As a reminder, this is what the DRL data structure code looks like, but you could write a tool that translated from any data structure language into a DADataType package.
declare SAFE
investor: Person
company: Company
purchase_amount: Integer
post_money_valuation_cap: Integer
discount_rate: Double
safe_result: SAFE_Result
date_terminated: Date
terminated: boolean
safe_price: Double
liquidity_price: Double
conversion_price: Double
conversion_amount: Double
cash_out_amount: Integer
terminating_event: RWEvent
end
We then manually generated a Docassemble interview file that it would be possible to automatically generate from nothing other than the information above.
Then we added a goal: a final screen showing details that were collected about SAFE contracts.
Without having to describe how any of the pieces of information should be collected, we got a working Docassemble interview. Here is a video of what a test-run looked like:
The question order is a bit strange, and the wording of the questions is a bit strange, but they are all being generated automatically without any work by the developer, and it is of a quality that is comparable to the industry-leading tools listed above.
Plus, it will keep getting better. It is free, and anyone with a data definition language can very easily write code to generate a Docassemble package to generate similar interfaces.
A huge thank you to the junior researchers at the Centre who took a break from learning Haskell to help get this project moving again.
What’s Next?
We need to update the GitHub repository with the improved tool, which should happen soon. When the syntax for L4’s data structures and queries has solidified better, we will need to come back and write the code that goes from the L4 to a DADataType interview package in zero steps. We also need to write some documentation on how to name your classes and attributes so as to get the most mileage out of the way Docassemble comes up with names for things. And there are probably some tweaks that we could do to make the generated text better.
Eventually, I also anticipate that we will want to return to part 1 of the problem above, and come up with a way for Docassemble to decide what questions to ask on the basis of L4 rules, as opposed to document templates or chunks of imperative code. But that will need to wait until we have L4 code running.
Quick Notes
- Oct 29: Stanford CodeX lunch webinar on Blawx (free to join, if you’re interested)

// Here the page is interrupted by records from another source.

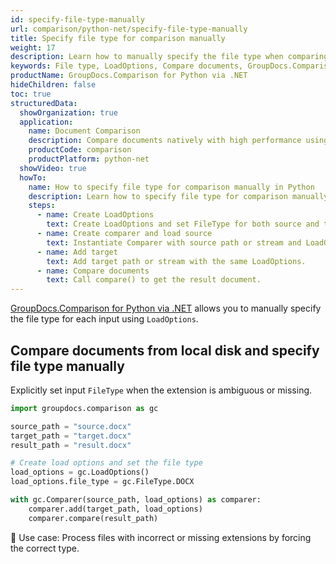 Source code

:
 ```yaml
---
id: specify-file-type-manually
url: comparison/python-net/specify-file-type-manually
title: Specify file type for comparison manually
weight: 17
description: Learn how to manually specify the file type when comparing documents using GroupDocs.Comparison for Python via .NET.
keywords: File type, LoadOptions, Compare documents, GroupDocs.Comparison Python
productName: GroupDocs.Comparison for Python via .NET
hideChildren: false
toc: true
structuredData:
  showOrganization: true
  application:
    name: Document Comparison
    description: Compare documents natively with high performance using Python and GroupDocs.Comparison for Python via .NET
    productCode: comparison
    productPlatform: python-net
  showVideo: true
  howTo:
    name: How to specify file type for comparison manually in Python
    description: Learn how to specify file type for comparison manually in Python step by step
    steps:
      - name: Create LoadOptions
        text: Create LoadOptions and set FileType for both source and target.
      - name: Create comparer and load source
        text: Instantiate Comparer with source path or stream and LoadOptions.
      - name: Add target
        text: Add target path or stream with the same LoadOptions.
      - name: Compare documents
        text: Call compare() to get the result document.
---
```


[GroupDocs.Comparison for Python via .NET](https://products.groupdocs.com/comparison/python-net) allows you to manually specify the file type for each input using `LoadOptions`.

## Compare documents from local disk and specify file type manually

Explicitly set input `FileType` when the extension is ambiguous or missing.

```python
import groupdocs.comparison as gc

source_path = "source.docx"
target_path = "target.docx"
result_path = "result.docx"

# Create load options and set the file type
load_options = gc.LoadOptions()
load_options.file_type = gc.FileType.DOCX

with gc.Comparer(source_path, load_options) as comparer:
    comparer.add(target_path, load_options)
    comparer.compare(result_path)
```

🔹 Use case: Process files with incorrect or missing extensions by forcing the correct type.


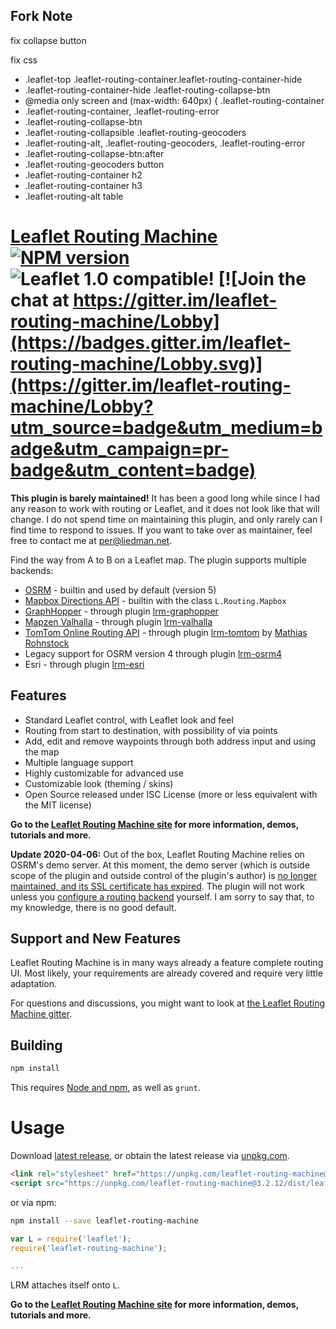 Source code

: ## Fork Note
fix collapse button

fix css 
  * .leaflet-top .leaflet-routing-container.leaflet-routing-container-hide
  * .leaflet-routing-container-hide .leaflet-routing-collapse-btn
  * @media only screen and (max-width: 640px) { .leaflet-routing-container
  * .leaflet-routing-container, .leaflet-routing-error 
  * .leaflet-routing-collapse-btn
  * .leaflet-routing-collapsible .leaflet-routing-geocoders
  * .leaflet-routing-alt, .leaflet-routing-geocoders, .leaflet-routing-error
  * .leaflet-routing-collapse-btn:after
  * .leaflet-routing-geocoders button
  * .leaflet-routing-container h2
  * .leaflet-routing-container h3
  * .leaflet-routing-alt table


[Leaflet Routing Machine]((https://www.liedman.net/leaflet-routing-machine/)) [![NPM version](https://img.shields.io/npm/v/leaflet-routing-machine.svg)](https://www.npmjs.com/package/leaflet-routing-machine) ![Leaflet 1.0 compatible!](https://img.shields.io/badge/Leaflet%201.0-%E2%9C%93-1EB300.svg?style=flat) [![Join the chat at https://gitter.im/leaflet-routing-machine/Lobby](https://badges.gitter.im/leaflet-routing-machine/Lobby.svg)](https://gitter.im/leaflet-routing-machine/Lobby?utm_source=badge&utm_medium=badge&utm_campaign=pr-badge&utm_content=badge)
=======================

**This plugin is barely maintained!** It has been a good long while since I had any reason to work with routing or Leaflet, and it does not look like that will change. I do not spend time on maintaining this plugin, and only rarely can I find time to respond to issues. If you want to take over as maintainer, feel free to contact me at per@liedman.net.

Find the way from A to B on a Leaflet map. The plugin supports multiple backends:

* [OSRM](http://project-osrm.org/) - builtin and used by default (version 5)
* [Mapbox Directions API](https://www.mapbox.com/developers/api/directions/) - builtin with the class `L.Routing.Mapbox`
* [GraphHopper](https://graphhopper.com/) - through plugin [lrm-graphopper](https://github.com/perliedman/lrm-graphhopper)
* [Mapzen Valhalla](https://mapzen.com/projects/valhalla/) - through plugin [lrm-valhalla](https://github.com/valhalla/lrm-valhalla)
* [TomTom Online Routing API](http://developer.tomtom.com/io-docs) - through plugin [lrm-tomtom](https://github.com/mrohnstock/lrm-tomtom) by [Mathias Rohnstock](https://github.com/mrohnstock)
* Legacy support for OSRM version 4 through plugin [lrm-osrm4](https://github.com/perliedman/lrm-osrm4)
* Esri - through plugin [lrm-esri](https://github.com/jgravois/lrm-esri)

## Features

* Standard Leaflet control, with Leaflet look and feel
* Routing from start to destination, with possibility of via points
* Add, edit and remove waypoints through both address input and using the map
* Multiple language support
* Highly customizable for advanced use
* Customizable look (theming / skins)
* Open Source released under ISC License (more or less equivalent with the MIT license)

__Go to the [Leaflet Routing Machine site](https://www.liedman.net/leaflet-routing-machine/) for more information, demos, tutorials and more.__

**Update 2020-04-06:** Out of the box, Leaflet Routing Machine relies on OSRM's demo server. At this moment, the demo server (which is outside scope of the plugin and outside control of the plugin's author) is [no longer maintained, and its SSL certificate has expired](https://github.com/Project-OSRM/osrm-backend/issues/5655). The plugin will not work unless you [configure a routing backend](https://www.liedman.net/leaflet-routing-machine/tutorials/alternative-routers/) yourself. I am sorry to say that, to my knowledge, there is no good default.

## Support and New Features

Leaflet Routing Machine is in many ways already a feature complete routing UI. Most likely, your requirements are already covered and require very little adaptation.

For questions and discussions, you might want to look at [the Leaflet Routing Machine gitter](https://gitter.im/leaflet-routing-machine/Lobby).

## Building

```sh
npm install
```

This requires [Node and npm](http://nodejs.org/), as well as `grunt`.

# Usage

Download [latest release](https://github.com/perliedman/leaflet-routing-machine/releases), or obtain the latest release via [unpkg.com](https://unpkg.com/).

```html
<link rel="stylesheet" href="https://unpkg.com/leaflet-routing-machine@3.2.12/dist/leaflet-routing-machine.css" />
<script src="https://unpkg.com/leaflet-routing-machine@3.2.12/dist/leaflet-routing-machine.js"></script>
```

or via npm:

```sh
npm install --save leaflet-routing-machine
```

```javascript
var L = require('leaflet');
require('leaflet-routing-machine');

...
```

LRM attaches itself onto `L`.

__Go to the [Leaflet Routing Machine site](http://www.liedman.net/leaflet-routing-machine/) for more information, demos, tutorials and more.__

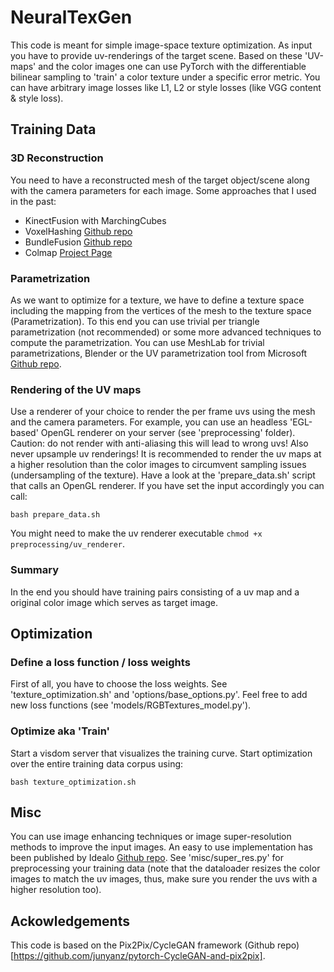 # NeuralTexGen

This code is meant for simple image-space texture optimization.
As input you have to provide uv-renderings of the target scene.
Based on these 'UV-maps' and the color images one can use PyTorch with the differentiable bilinear sampling to 'train' a color texture under a specific error metric.
You can have arbitrary image losses like L1, L2 or style losses (like VGG content & style loss).

## Training Data
### 3D Reconstruction
You need to have a reconstructed mesh of the target object/scene along with the camera parameters for each image.
Some approaches that I used in the past:
- KinectFusion with MarchingCubes
- VoxelHashing [Github repo](https://github.com/niessner/VoxelHashing)
- BundleFusion [Github repo](https://github.com/niessner/BundleFusion)
- Colmap [Project Page](https://colmap.github.io/)

### Parametrization
As we want to optimize for a texture, we have to define a texture space including the mapping from the vertices of the mesh to the texture space (Parametrization).
To this end you can use trivial per triangle parametrization (not recommended) or some more advanced techniques to compute the parametrization.
You can use MeshLab for trivial parametrizations, Blender or the UV parametrization tool from Microsoft [Github repo](https://github.com/microsoft/UVAtlas).

### Rendering of the UV maps
Use a renderer of your choice to render the per frame uvs using the mesh and the camera parameters.
For example, you can use an headless 'EGL-based' OpenGL renderer on your server (see 'preprocessing' folder).
Caution: do not render with anti-aliasing this will lead to wrong uvs! Also never upsample uv renderings!
It is recommended to render the uv maps at a higher resolution than the color images to circumvent sampling issues (undersampling of the texture).
Have a look at the 'prepare_data.sh' script that calls an OpenGL renderer.
If you have set the input accordingly you can call:

```bash prepare_data.sh```

You might need to make the uv renderer executable ```chmod +x preprocessing/uv_renderer```.

### Summary
In the end you should have training pairs consisting of a uv map and a original color image which serves as target image.

## Optimization

### Define a loss function / loss weights
First of all, you have to choose the loss weights.
See 'texture_optimization.sh' and 'options/base_options.py'.
Feel free to add new loss functions (see 'models/RGBTextures_model.py').

### Optimize aka 'Train'
Start a visdom server that visualizes the training curve.
Start optimization over the entire training data corpus using:

```bash texture_optimization.sh```


## Misc
You can use image enhancing techniques or image super-resolution methods to improve the input images.
An easy to use implementation has been published by Idealo [Github repo](https://github.com/idealo/image-super-resolution).
See 'misc/super_res.py' for preprocessing your training data (note that the dataloader resizes the color images to match the uv images, thus, make sure you render the uvs with a higher resolution too).


## Ackowledgements
This code is based on the Pix2Pix/CycleGAN framework (Github repo)[https://github.com/junyanz/pytorch-CycleGAN-and-pix2pix].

- Nov 4: Cyberjustice Laboratory (University of Montreal) webinar on Blawx
- Nov 17: European Commission Rules as Code Blawx demo in conjunction with the OECD’s “Government After Shock” event.
- Nov 17&18: Guest lecturing for Megan Ma’s course at Sciences Po.
- Nov 24: Rules as Code session with Canada School of Public Service
I am a lawyer at Round Table Law, I teach “Coding the Law” at the University of Alberta Faculty of Law, and I’m a senior researcher at the Singapore Management University Centre for Computational Law. Computational Law Diary is a series of posts on what I’m thinking about in the computational law world. They are my own opinion, and do not reflect the opinions of the Centre, the Research Programme, SMU, U of A, or anyone else.